#### [SOURCE INFORMATION]

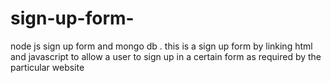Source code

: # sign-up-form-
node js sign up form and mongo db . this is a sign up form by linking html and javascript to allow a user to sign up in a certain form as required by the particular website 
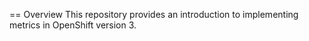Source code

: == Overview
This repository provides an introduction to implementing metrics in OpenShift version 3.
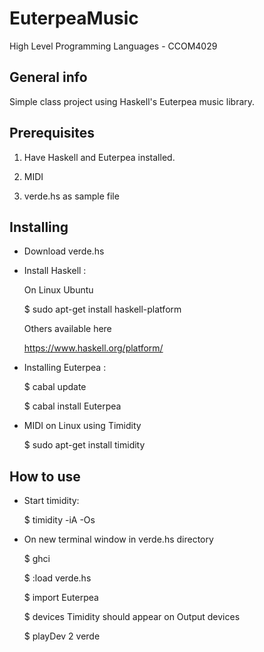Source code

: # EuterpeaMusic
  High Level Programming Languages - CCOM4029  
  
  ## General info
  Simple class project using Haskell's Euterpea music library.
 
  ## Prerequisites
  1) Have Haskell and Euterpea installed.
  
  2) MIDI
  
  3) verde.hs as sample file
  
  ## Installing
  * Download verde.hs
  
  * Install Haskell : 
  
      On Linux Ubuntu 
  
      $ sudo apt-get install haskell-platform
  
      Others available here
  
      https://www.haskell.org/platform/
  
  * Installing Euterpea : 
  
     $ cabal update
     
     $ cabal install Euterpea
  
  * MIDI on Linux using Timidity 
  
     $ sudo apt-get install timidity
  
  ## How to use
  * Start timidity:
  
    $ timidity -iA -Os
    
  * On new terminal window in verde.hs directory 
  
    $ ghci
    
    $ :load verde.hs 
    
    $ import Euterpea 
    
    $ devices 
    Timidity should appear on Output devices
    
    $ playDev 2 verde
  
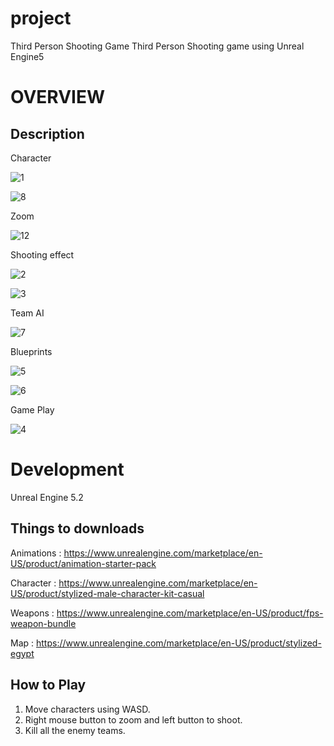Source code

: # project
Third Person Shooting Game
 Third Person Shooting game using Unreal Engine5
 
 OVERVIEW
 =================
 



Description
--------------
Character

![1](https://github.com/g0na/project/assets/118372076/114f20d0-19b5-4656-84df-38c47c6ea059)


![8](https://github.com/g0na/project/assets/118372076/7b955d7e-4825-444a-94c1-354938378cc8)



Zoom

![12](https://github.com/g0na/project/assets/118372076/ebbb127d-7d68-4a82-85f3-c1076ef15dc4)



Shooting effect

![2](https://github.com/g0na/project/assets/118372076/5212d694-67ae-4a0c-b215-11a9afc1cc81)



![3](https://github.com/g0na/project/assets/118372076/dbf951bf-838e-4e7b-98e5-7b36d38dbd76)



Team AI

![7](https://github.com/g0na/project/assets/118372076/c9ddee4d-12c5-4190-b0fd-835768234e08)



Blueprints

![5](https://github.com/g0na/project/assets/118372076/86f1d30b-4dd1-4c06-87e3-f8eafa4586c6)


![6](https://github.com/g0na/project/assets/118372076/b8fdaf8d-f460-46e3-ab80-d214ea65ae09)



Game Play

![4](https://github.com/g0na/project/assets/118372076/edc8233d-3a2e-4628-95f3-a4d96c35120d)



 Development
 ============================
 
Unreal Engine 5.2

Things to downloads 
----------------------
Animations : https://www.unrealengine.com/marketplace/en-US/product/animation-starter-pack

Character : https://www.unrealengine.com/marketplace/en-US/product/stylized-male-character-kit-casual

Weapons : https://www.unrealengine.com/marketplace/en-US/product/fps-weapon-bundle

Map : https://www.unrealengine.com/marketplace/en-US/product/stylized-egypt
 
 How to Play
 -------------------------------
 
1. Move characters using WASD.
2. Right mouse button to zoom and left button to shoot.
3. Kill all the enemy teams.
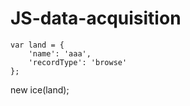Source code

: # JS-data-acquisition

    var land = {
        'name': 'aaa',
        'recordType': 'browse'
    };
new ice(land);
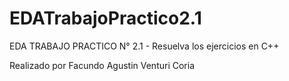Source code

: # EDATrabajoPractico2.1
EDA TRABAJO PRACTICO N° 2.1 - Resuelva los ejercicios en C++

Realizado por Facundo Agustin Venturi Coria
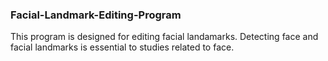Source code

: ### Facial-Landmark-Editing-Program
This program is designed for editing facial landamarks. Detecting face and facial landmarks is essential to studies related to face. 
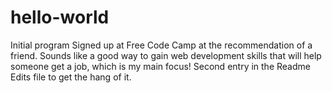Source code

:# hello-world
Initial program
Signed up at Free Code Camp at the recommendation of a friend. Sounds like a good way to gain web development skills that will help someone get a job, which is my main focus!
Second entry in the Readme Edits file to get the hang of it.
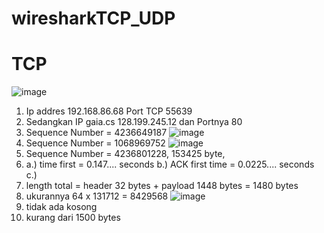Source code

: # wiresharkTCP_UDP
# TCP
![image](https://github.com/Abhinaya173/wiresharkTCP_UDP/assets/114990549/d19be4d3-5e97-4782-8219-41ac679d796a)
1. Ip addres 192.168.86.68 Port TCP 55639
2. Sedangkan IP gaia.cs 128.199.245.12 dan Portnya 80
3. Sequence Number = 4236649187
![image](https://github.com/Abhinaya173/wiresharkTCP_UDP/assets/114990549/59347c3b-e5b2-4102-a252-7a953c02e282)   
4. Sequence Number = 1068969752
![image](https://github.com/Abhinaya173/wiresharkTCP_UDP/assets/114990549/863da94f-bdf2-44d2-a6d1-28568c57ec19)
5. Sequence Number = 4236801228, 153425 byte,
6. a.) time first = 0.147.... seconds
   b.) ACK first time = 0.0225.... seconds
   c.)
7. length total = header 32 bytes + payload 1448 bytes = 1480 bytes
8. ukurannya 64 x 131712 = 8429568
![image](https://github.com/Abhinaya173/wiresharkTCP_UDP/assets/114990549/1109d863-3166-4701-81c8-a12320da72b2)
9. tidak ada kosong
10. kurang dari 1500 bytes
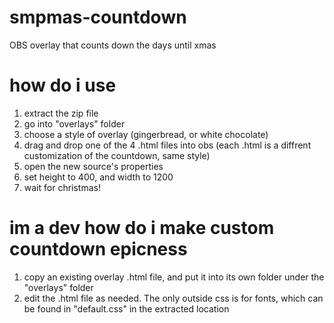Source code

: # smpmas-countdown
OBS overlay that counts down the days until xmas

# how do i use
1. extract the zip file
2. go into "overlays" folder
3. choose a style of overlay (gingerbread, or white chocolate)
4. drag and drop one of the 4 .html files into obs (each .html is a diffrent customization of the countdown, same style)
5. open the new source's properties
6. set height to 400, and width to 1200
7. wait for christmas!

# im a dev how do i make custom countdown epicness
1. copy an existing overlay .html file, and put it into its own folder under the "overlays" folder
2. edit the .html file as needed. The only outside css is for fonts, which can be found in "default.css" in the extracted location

#### [WORK INSTRUCTION]
Please output the data above exactly as given, omitting every picture.

#### [EXERCISE RESULT]
Source code

: # sign-up-form-
node js sign up form and mongo db . this is a sign up form by linking html and javascript to allow a user to sign up in a certain form as required by the particular website 
Source code

: == Overview
This repository provides an introduction to implementing metrics in OpenShift version 3.
Source code

: # EuterpeaMusic
  High Level Programming Languages - CCOM4029  
  
  ## General info
  Simple class project using Haskell's Euterpea music library.
 
  ## Prerequisites
  1) Have Haskell and Euterpea installed.
  
  2) MIDI
  
  3) verde.hs as sample file
  
  ## Installing
  * Download verde.hs
  
  * Install Haskell : 
  
      On Linux Ubuntu 
  
      $ sudo apt-get install haskell-platform
  
      Others available here
  
      https://www.haskell.org/platform/
  
  * Installing Euterpea : 
  
     $ cabal update
     
     $ cabal install Euterpea
  
  * MIDI on Linux using Timidity 
  
     $ sudo apt-get install timidity
  
  ## How to use
  * Start timidity:
  
    $ timidity -iA -Os
    
  * On new terminal window in verde.hs directory 
  
    $ ghci
    
    $ :load verde.hs 
    
    $ import Euterpea 
    
    $ devices 
    Timidity should appear on Output devices
    
    $ playDev 2 verde
  
Source code

: # project
Third Person Shooting Game
 Third Person Shooting game using Unreal Engine5
 
 OVERVIEW
 =================
 



Description
--------------
Character

![1](https://github.com/g0na/project/assets/118372076/114f20d0-19b5-4656-84df-38c47c6ea059)


![8](https://github.com/g0na/project/assets/118372076/7b955d7e-4825-444a-94c1-354938378cc8)



Zoom

![12](https://github.com/g0na/project/assets/118372076/ebbb127d-7d68-4a82-85f3-c1076ef15dc4)



Shooting effect

![2](https://github.com/g0na/project/assets/118372076/5212d694-67ae-4a0c-b215-11a9afc1cc81)



![3](https://github.com/g0na/project/assets/118372076/dbf951bf-838e-4e7b-98e5-7b36d38dbd76)



Team AI

![7](https://github.com/g0na/project/assets/118372076/c9ddee4d-12c5-4190-b0fd-835768234e08)



Blueprints

![5](https://github.com/g0na/project/assets/118372076/86f1d30b-4dd1-4c06-87e3-f8eafa4586c6)


![6](https://github.com/g0na/project/assets/118372076/b8fdaf8d-f460-46e3-ab80-d214ea65ae09)



Game Play

![4](https://github.com/g0na/project/assets/118372076/edc8233d-3a2e-4628-95f3-a4d96c35120d)



 Development
 ============================
 
Unreal Engine 5.2

Things to downloads 
----------------------
Animations : https://www.unrealengine.com/marketplace/en-US/product/animation-starter-pack

Character : https://www.unrealengine.com/marketplace/en-US/product/stylized-male-character-kit-casual

Weapons : https://www.unrealengine.com/marketplace/en-US/product/fps-weapon-bundle

Map : https://www.unrealengine.com/marketplace/en-US/product/stylized-egypt
 
 How to Play
 -------------------------------
 
1. Move characters using WASD.
2. Right mouse button to zoom and left button to shoot.
3. Kill all the enemy teams.
Source code

: # JS-data-acquisition

    var land = {
        'name': 'aaa',
        'recordType': 'browse'
    };
new ice(land);
Source code

: # EDATrabajoPractico2.1
EDA TRABAJO PRACTICO N° 2.1 - Resuelva los ejercicios en C++

Realizado por Facundo Agustin Venturi Coria
Source code

: ### Facial-Landmark-Editing-Program
This program is designed for editing facial landamarks. Detecting face and facial landmarks is essential to studies related to face. 
Source code

:# hello-world
Initial program
Signed up at Free Code Camp at the recommendation of a friend. Sounds like a good way to gain web development skills that will help someone get a job, which is my main focus!
Second entry in the Readme Edits file to get the hang of it.
Source code

: # wiresharkTCP_UDP
# TCP
![image](https://github.com/Abhinaya173/wiresharkTCP_UDP/assets/114990549/d19be4d3-5e97-4782-8219-41ac679d796a)
1. Ip addres 192.168.86.68 Port TCP 55639
2. Sedangkan IP gaia.cs 128.199.245.12 dan Portnya 80
3. Sequence Number = 4236649187
![image](https://github.com/Abhinaya173/wiresharkTCP_UDP/assets/114990549/59347c3b-e5b2-4102-a252-7a953c02e282)   
4. Sequence Number = 1068969752
![image](https://github.com/Abhinaya173/wiresharkTCP_UDP/assets/114990549/863da94f-bdf2-44d2-a6d1-28568c57ec19)
5. Sequence Number = 4236801228, 153425 byte,
6. a.) time first = 0.147.... seconds
   b.) ACK first time = 0.0225.... seconds
   c.)
7. length total = header 32 bytes + payload 1448 bytes = 1480 bytes
8. ukurannya 64 x 131712 = 8429568
![image](https://github.com/Abhinaya173/wiresharkTCP_UDP/assets/114990549/1109d863-3166-4701-81c8-a12320da72b2)
9. tidak ada kosong
10. kurang dari 1500 bytes
Source code

: # smpmas-countdown
OBS overlay that counts down the days until xmas

# how do i use
1. extract the zip file
2. go into "overlays" folder
3. choose a style of overlay (gingerbread, or white chocolate)
4. drag and drop one of the 4 .html files into obs (each .html is a diffrent customization of the countdown, same style)
5. open the new source's properties
6. set height to 400, and width to 1200
7. wait for christmas!

# im a dev how do i make custom countdown epicness
1. copy an existing overlay .html file, and put it into its own folder under the "overlays" folder
2. edit the .html file as needed. The only outside css is for fonts, which can be found in "default.css" in the extracted location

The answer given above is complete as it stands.